Your answer should be the exact lines of the data below from the one containing "Esse é o terceiro" through the one containing "## Falando um"; please include nothing else.

-=-=-

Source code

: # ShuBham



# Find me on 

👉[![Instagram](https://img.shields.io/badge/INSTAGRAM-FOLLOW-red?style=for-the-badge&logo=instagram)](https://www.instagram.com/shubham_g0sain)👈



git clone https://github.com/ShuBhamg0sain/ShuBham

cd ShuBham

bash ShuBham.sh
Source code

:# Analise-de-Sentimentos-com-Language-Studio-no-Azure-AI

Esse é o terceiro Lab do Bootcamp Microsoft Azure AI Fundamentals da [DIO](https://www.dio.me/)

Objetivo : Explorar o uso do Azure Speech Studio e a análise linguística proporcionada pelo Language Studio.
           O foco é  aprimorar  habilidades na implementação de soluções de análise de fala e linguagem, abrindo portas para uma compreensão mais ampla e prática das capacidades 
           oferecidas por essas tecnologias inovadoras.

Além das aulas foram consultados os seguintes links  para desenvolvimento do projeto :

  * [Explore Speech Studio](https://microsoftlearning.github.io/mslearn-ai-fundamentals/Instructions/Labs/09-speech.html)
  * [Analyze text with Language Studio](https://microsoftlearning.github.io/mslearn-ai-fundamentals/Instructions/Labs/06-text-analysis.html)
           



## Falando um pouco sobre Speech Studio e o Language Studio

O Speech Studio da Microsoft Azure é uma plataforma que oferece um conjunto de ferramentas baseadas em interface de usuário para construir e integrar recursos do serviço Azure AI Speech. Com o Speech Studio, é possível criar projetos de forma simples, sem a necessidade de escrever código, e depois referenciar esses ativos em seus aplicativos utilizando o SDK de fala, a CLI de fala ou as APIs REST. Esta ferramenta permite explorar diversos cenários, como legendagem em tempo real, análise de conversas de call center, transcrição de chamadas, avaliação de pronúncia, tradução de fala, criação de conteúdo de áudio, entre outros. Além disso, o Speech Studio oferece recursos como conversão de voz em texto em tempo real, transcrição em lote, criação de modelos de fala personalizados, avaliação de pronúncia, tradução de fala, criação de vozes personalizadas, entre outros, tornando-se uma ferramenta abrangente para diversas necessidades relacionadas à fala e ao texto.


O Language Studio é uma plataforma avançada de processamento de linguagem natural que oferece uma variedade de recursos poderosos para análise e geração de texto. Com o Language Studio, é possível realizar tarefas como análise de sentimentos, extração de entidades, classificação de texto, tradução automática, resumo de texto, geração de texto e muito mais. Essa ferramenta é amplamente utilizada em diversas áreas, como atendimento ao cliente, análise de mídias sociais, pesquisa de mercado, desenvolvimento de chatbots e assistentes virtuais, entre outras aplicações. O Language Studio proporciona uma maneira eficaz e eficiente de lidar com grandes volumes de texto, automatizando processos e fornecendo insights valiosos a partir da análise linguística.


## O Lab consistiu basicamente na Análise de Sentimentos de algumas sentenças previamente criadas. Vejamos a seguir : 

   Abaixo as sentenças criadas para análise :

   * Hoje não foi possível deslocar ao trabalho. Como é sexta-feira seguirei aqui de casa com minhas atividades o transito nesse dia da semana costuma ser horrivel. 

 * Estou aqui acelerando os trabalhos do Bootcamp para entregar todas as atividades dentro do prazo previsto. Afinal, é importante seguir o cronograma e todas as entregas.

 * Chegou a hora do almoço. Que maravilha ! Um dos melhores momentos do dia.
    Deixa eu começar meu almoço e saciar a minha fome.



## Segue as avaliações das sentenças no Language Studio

-=-=-

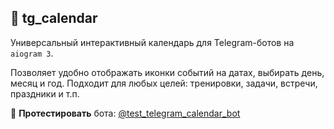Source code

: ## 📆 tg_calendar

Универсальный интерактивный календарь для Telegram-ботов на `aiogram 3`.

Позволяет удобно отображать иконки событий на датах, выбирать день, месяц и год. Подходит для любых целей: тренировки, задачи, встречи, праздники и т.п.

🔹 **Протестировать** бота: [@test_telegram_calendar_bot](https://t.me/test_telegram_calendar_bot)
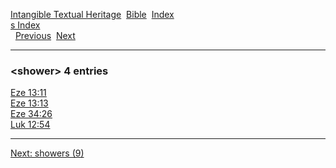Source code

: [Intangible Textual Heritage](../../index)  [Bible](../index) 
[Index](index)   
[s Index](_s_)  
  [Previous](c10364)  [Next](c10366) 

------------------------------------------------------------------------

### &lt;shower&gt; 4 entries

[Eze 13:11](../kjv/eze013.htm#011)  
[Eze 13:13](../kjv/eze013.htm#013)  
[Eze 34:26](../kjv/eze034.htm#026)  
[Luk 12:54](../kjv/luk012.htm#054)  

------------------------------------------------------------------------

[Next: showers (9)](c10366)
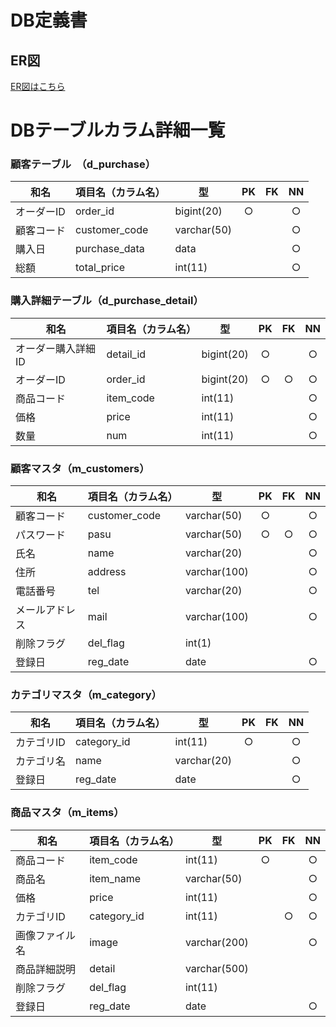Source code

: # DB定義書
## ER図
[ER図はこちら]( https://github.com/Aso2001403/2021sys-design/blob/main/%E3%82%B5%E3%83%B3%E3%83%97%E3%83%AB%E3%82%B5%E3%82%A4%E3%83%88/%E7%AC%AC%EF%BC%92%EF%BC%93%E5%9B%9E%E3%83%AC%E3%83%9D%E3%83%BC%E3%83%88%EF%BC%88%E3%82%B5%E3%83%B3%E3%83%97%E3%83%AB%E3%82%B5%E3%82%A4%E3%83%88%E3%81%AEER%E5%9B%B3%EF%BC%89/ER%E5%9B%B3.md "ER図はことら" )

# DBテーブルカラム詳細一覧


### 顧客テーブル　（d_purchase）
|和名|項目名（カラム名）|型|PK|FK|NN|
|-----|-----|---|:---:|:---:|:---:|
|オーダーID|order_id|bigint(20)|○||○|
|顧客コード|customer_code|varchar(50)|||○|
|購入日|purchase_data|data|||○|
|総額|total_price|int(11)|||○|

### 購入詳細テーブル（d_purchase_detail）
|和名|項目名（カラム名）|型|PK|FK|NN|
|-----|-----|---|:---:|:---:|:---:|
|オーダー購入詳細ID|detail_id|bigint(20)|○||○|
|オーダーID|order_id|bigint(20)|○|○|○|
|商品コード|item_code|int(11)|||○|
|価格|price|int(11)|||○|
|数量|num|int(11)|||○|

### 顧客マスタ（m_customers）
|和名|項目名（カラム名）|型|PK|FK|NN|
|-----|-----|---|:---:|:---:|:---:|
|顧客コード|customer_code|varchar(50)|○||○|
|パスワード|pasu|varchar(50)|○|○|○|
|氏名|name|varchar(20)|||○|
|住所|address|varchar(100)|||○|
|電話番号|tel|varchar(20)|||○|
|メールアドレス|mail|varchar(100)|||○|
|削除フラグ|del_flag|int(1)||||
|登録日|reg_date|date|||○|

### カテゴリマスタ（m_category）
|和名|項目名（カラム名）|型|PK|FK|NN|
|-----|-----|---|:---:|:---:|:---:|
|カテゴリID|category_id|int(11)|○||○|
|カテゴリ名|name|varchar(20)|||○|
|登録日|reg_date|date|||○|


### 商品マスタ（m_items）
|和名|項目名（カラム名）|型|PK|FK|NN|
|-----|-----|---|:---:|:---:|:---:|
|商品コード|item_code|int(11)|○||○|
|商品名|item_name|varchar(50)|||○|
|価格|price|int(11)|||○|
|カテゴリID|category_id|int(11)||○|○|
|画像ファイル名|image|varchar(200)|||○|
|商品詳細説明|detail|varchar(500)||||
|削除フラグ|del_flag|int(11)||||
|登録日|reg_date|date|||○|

-=-=-

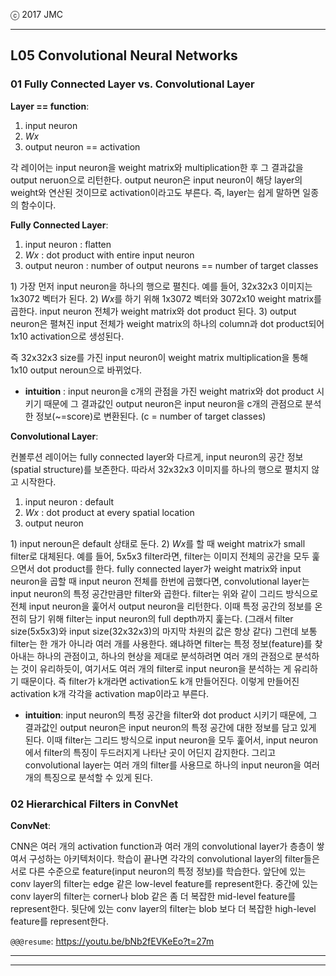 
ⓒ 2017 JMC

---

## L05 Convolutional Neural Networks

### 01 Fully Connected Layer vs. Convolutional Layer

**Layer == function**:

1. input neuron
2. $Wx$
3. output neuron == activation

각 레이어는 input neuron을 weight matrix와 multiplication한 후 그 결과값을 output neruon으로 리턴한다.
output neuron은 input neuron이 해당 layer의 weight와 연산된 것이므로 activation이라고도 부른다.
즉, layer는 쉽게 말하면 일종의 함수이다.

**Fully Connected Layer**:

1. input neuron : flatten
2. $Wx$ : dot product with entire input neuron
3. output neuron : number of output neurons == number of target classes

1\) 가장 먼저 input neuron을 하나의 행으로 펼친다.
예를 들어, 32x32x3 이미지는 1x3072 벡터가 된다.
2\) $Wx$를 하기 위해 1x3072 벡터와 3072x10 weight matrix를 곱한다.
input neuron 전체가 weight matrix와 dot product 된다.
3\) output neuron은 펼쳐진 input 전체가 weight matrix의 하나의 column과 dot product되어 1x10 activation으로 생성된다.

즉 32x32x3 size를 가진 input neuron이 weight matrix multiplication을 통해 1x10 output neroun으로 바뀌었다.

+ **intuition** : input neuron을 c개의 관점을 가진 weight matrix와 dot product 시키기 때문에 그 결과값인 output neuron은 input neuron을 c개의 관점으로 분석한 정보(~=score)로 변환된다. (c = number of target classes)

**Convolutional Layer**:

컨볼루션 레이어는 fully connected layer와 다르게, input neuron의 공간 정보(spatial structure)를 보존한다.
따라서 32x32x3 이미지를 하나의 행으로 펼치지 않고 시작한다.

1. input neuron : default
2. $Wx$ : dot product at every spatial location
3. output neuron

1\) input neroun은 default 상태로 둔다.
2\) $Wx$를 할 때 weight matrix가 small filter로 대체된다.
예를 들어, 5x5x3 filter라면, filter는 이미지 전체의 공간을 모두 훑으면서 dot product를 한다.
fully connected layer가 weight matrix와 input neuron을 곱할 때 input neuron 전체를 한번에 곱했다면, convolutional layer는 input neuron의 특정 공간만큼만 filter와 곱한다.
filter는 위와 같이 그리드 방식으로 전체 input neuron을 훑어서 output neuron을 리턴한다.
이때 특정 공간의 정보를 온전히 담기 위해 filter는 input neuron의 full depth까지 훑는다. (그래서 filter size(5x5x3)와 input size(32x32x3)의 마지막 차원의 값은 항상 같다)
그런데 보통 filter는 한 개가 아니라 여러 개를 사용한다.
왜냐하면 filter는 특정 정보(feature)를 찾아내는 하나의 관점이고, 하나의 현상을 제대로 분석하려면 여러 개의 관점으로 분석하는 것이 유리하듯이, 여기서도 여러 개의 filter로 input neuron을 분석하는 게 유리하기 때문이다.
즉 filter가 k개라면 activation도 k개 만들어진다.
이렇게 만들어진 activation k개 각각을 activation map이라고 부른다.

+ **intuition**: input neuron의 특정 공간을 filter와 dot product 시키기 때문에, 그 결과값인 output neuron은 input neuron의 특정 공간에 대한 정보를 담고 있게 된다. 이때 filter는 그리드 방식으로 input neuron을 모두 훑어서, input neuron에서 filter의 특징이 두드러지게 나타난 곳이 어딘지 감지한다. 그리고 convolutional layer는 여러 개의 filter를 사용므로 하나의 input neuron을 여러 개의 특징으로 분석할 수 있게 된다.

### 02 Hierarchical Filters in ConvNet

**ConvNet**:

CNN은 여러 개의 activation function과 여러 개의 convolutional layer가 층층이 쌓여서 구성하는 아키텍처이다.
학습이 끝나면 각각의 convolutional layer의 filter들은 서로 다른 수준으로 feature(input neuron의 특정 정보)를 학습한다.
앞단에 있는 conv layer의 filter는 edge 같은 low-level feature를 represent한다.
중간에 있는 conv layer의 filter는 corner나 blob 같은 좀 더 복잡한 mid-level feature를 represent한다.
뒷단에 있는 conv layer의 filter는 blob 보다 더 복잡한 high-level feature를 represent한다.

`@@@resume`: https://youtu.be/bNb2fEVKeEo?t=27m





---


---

-=-=-

## ANSWER FOR THE TASK
Esse é o terceiro Lab do Bootcamp Microsoft Azure AI Fundamentals da [DIO](https://www.dio.me/)

Objetivo : Explorar o uso do Azure Speech Studio e a análise linguística proporcionada pelo Language Studio.
           O foco é  aprimorar  habilidades na implementação de soluções de análise de fala e linguagem, abrindo portas para uma compreensão mais ampla e prática das capacidades 
           oferecidas por essas tecnologias inovadoras.

Além das aulas foram consultados os seguintes links  para desenvolvimento do projeto :

  * [Explore Speech Studio](https://microsoftlearning.github.io/mslearn-ai-fundamentals/Instructions/Labs/09-speech.html)
  * [Analyze text with Language Studio](https://microsoftlearning.github.io/mslearn-ai-fundamentals/Instructions/Labs/06-text-analysis.html)
           



## Falando um pouco sobre Speech Studio e o Language Studio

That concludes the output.